-- Problem --
Reproduce exactly the lines from the start of the records through the line containing "We present below", both included. Leave the pictures out.

-- Material for the task --
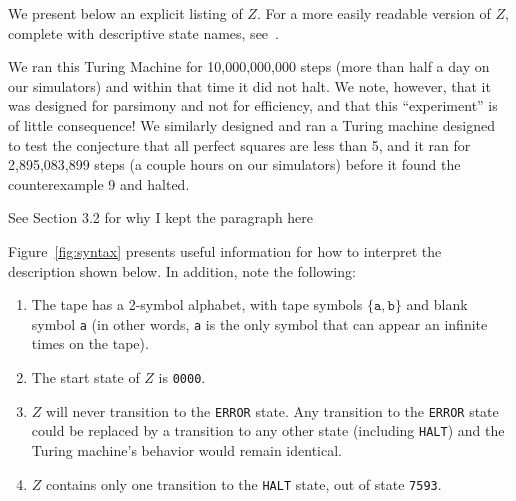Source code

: \documentclass[11pt]{article}
\newcommand{\zhaltstate}{\texttt{7593}}
\begin{document}
\begin{appendices}
We present below an explicit listing of $Z$. For a more easily readable version of $Z$, complete with descriptive state names, see~\cite{github}. 

We ran this Turing Machine for 10,000,000,000 steps (more than half a day on our simulators) and within that time it did not halt. We note, however, that it was designed for parsimony and not for efficiency, and that this ``experiment'' is of little consequence! We similarly designed and ran a Turing machine designed to test the conjecture that all perfect squares are less than 5, and it ran for 2,895,083,899 steps (a couple hours on our simulators) before it found the counterexample 9 and halted.

{\color{red} See Section 3.2 for why I kept the paragraph here}

Figure~\ref{fig:syntax} presents useful information for how to interpret the description shown below. In addition, note the following:

\begin{enumerate}

\item The tape has a 2-symbol alphabet, with tape symbols $\{\texttt{a}, \texttt{b}\}$ and blank symbol \texttt{a} (in other words, \texttt{a} is the only symbol that can appear an infinite times on the tape).
\item The start state of $Z$ is \texttt{0000}.
\item $Z$ will never transition to the \texttt{ERROR} state. Any transition to the \texttt{ERROR} state could be replaced by a transition to any other state (including \texttt{HALT}) and the Turing machine's behavior would remain identical.
\item $Z$ contains only one transition to the \texttt{HALT} state, out of state \zhaltstate.

\end{enumerate}


\end{appendices}
\end{document}
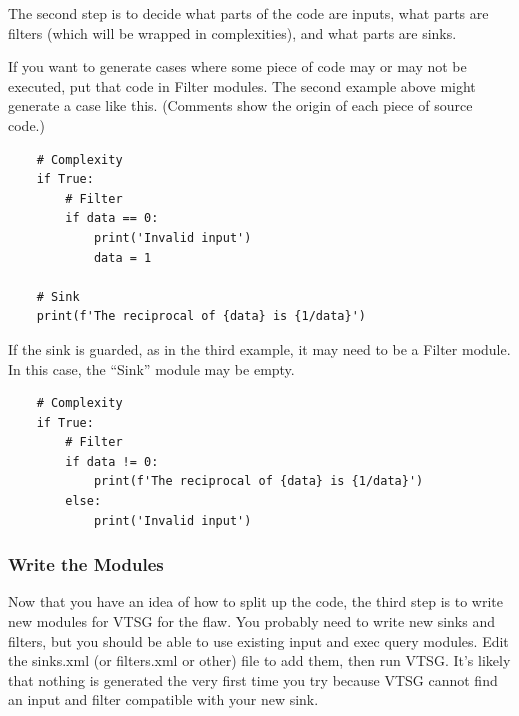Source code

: The second step is to decide what parts of the code are inputs, what parts are
filters (which will be wrapped in complexities), and what parts are sinks.

If you want to generate cases where some piece of code may or may not be executed,
put that code in Filter modules.  The second example above might generate a case
like this.  (Comments show the origin of each piece of source code.)
\begin{verbatim}
    # Complexity
    if True:
        # Filter
        if data == 0:
            print('Invalid input')
            data = 1

    # Sink
    print(f'The reciprocal of {data} is {1/data}')
\end{verbatim}

If the sink is guarded, as in the third example, it may need to be a Filter module.
In this case, the ``Sink'' module may be empty.
\begin{verbatim}
    # Complexity
    if True:
        # Filter
        if data != 0:
            print(f'The reciprocal of {data} is {1/data}')
        else:
            print('Invalid input')
\end{verbatim}


\subsubsection{Write the Modules}

Now that you have an idea of how to split up the code, the third step is to
write new modules for VTSG for the flaw.  You probably need to write new sinks
and filters, but you should be able to use existing input and exec query
modules.  Edit the sinks.xml (or filters.xml or other) file to add them,
then run VTSG.  It's likely that nothing is generated the very first time you
try because VTSG cannot find an input and filter compatible with your new sink.


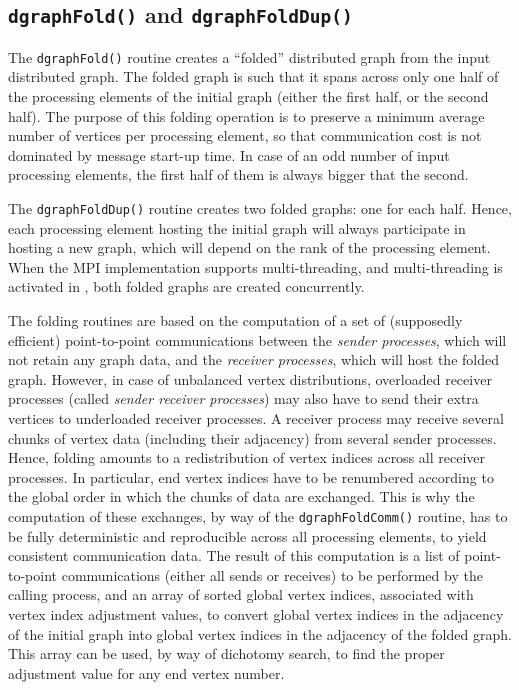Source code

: \subsection{\texttt{dgraphFold()} and \texttt{dgraphFoldDup()}}

The \texttt{dgraph\lbt Fold()} routine creates a ``folded''
distributed graph from the input distributed graph. The folded graph
is such that it spans across only one half of the processing elements
of the initial graph (either the first half, or the second half). The
purpose of this folding operation is to preserve a minimum average
number of vertices per processing element, so that communication cost
is not dominated by message start-up time. In case of an odd number
of input processing elements, the first half of them is always bigger
that the second.

The \texttt{dgraph\lbt Fold\lbt Dup()} routine creates two folded
graphs: one for each half. Hence, each processing element hosting the
initial graph will always participate in hosting a new graph, which
will depend on the rank of the processing element. When the MPI
implementation supports multi-threading, and multi-threading is
activated in \scotch, both folded graphs are created concurrently.

The folding routines are based on the computation of a set of
(supposedly efficient) point-to-point communications between the
\textit{sender processes}, which will not retain any graph data, and
the \textit{receiver processes}, which will host the folded
graph. However, in case of unbalanced vertex distributions, overloaded
receiver processes (called \textit{sender receiver processes}) may
also have to send their extra vertices to underloaded receiver
processes. A receiver process may receive several chunks of vertex
data (including their adjacency) from several sender processes. Hence,
folding amounts to a redistribution of vertex indices across all
receiver processes. In particular, end vertex indices have to be
renumbered according to the global order in which the chunks of data
are exchanged. This is why the computation of these exchanges, by way
of the \texttt{dgraph\lbt Fold\lbt Comm()} routine, has to be fully
deterministic and reproducible across all processing elements, to
yield consistent communication data. The result of this computation
is a list of point-to-point communications (either all sends or
receives) to be performed by the calling process, and an array of
sorted global vertex indices, associated with vertex index adjustment
values, to convert global vertex indices in the adjacency of the
initial graph into global vertex indices in the adjacency of the
folded graph. This array can be used, by way of dichotomy search, to
find the proper adjustment value for any end vertex number.

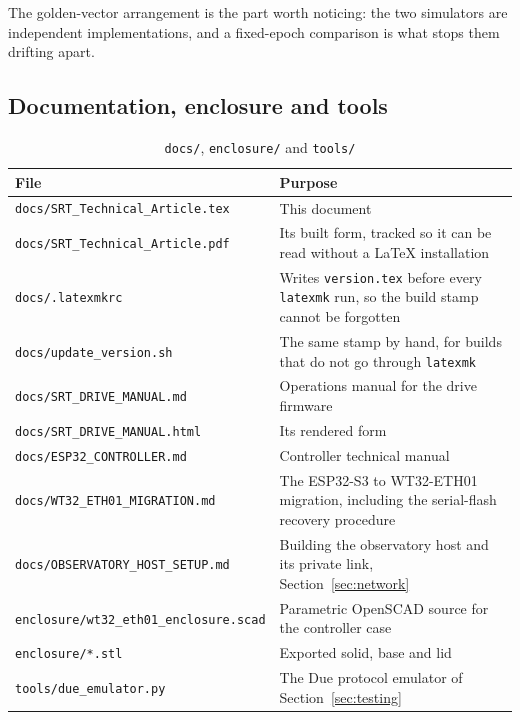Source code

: \documentclass[11pt,a4paper]{article}
\begin{document}
The golden-vector arrangement is the part worth noticing: the two simulators are independent implementations, and a fixed-epoch comparison is what stops them drifting apart.

\subsection{Documentation, enclosure and tools}

\begin{table}[H]
\centering
\caption{\texttt{docs/}, \texttt{enclosure/} and \texttt{tools/}}
\small
\begin{tabular}{lp{8.8cm}}
\toprule
\textbf{File} & \textbf{Purpose} \\
\midrule
\texttt{docs/SRT\_Technical\_Article.tex} & This document \\
\texttt{docs/SRT\_Technical\_Article.pdf} & Its built form, tracked so it can be read without a \LaTeX{} installation \\
\texttt{docs/.latexmkrc} & Writes \texttt{version.tex} before every \texttt{latexmk} run, so the build stamp cannot be forgotten \\
\texttt{docs/update\_version.sh} & The same stamp by hand, for builds that do not go through \texttt{latexmk} \\
\texttt{docs/SRT\_DRIVE\_MANUAL.md} & Operations manual for the drive firmware \\
\texttt{docs/SRT\_DRIVE\_MANUAL.html} & Its rendered form \\
\texttt{docs/ESP32\_CONTROLLER.md} & Controller technical manual \\
\texttt{docs/WT32\_ETH01\_MIGRATION.md} & The ESP32-S3 to WT32-ETH01 migration, including the serial-flash recovery procedure \\
\texttt{docs/OBSERVATORY\_HOST\_SETUP.md} & Building the observatory host and its private link, Section~\ref{sec:network} \\
\midrule
\texttt{enclosure/wt32\_eth01\_enclosure.scad} & Parametric OpenSCAD source for the controller case \\
\texttt{enclosure/*.stl} & Exported solid, base and lid \\
\midrule
\texttt{tools/due\_emulator.py} & The Due protocol emulator of Section~\ref{sec:testing} \\
\bottomrule
\end{tabular}
\end{table}
\end{document}

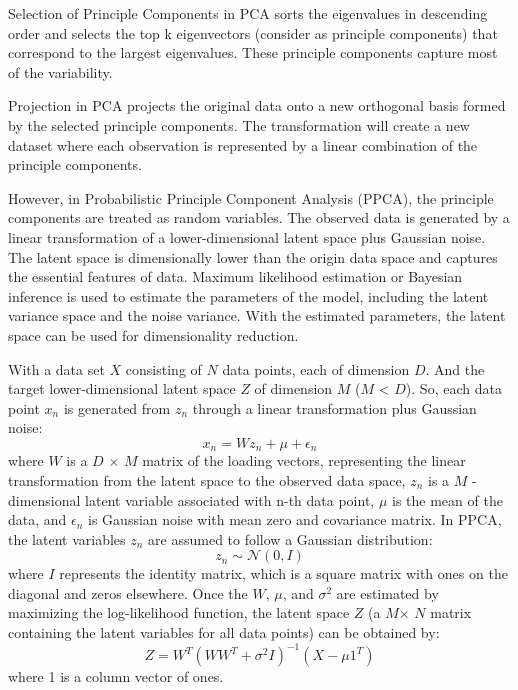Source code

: \documentclass[12pt,a4paper,english
]{tunithesis}
\begin{document}
Selection of Principle Components in PCA sorts the eigenvalues in descending order and selects the top k eigenvectors (consider as principle components) that correspond to the largest eigenvalues. These principle components capture most of the variability.

Projection in PCA projects the original data onto a new orthogonal basis formed by the selected principle components. The transformation will create a new dataset where each observation is represented by a linear combination of the principle components.

However, in Probabilistic Principle Component Analysis (PPCA), the principle components are treated as random variables. The observed data is generated by a linear transformation of a lower-dimensional latent space plus Gaussian noise. The latent space is dimensionally lower than the origin data space and captures the essential features of data. Maximum likelihood estimation or Bayesian inference is used to estimate the parameters of the model, including the latent variance space and the noise variance. With the estimated parameters, the latent space can be used for dimensionality reduction. 

With a data set $X$ consisting of $N$ data points, each of dimension $D$. And the target lower-dimensional latent space $Z$ of dimension $M$ ($M$ < $D$). So, each data point $x_n$ is generated from $z_n$ through a linear transformation plus Gaussian noise:
\begin{equation*}
    {x_n} = {W}{z_n}+{\mu}+{\epsilon _n}
\end{equation*}
where $W$ is a $D$ $\times$ $M$ matrix of the loading vectors, representing the linear transformation from the latent space to the observed data space, $z_n$ is a $M$ -dimensional latent variable associated with n-th data point, $\mu$ is the mean of the data, and $\epsilon _n$ is Gaussian noise with mean zero and covariance matrix.
In PPCA, the latent variables $z_n$ are assumed to follow a Gaussian distribution:
\begin{equation*}
    {z_n} \sim {\mathcal{N}}(0, {I})
\end{equation*}
where $I$ represents the identity matrix, which is a square matrix with ones on the diagonal and zeros elsewhere. Once the $W$, $\mu$, and $\sigma ^2$ are estimated by maximizing the log-likelihood function, the latent space $Z$ (a $M$$\times$ $N$ matrix containing the latent variables for all data points) can be obtained by:
\begin{equation*}
    {Z} = {W^T}{({W}{W^T}+{\sigma ^2}{I})^{-1}}({X}-{\mu}{1^T})
\end{equation*}
where 1 is a column vector of ones.
\end{document}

-- Written answer --
Source code

: \documentclass[11pt]{article}
\newcommand{\zhaltstate}{\texttt{7593}}
\begin{document}
\begin{appendices}
We present below an explicit listing of $Z$. For a more easily readable version of $Z$, complete with descriptive state names, see~\cite{github}. 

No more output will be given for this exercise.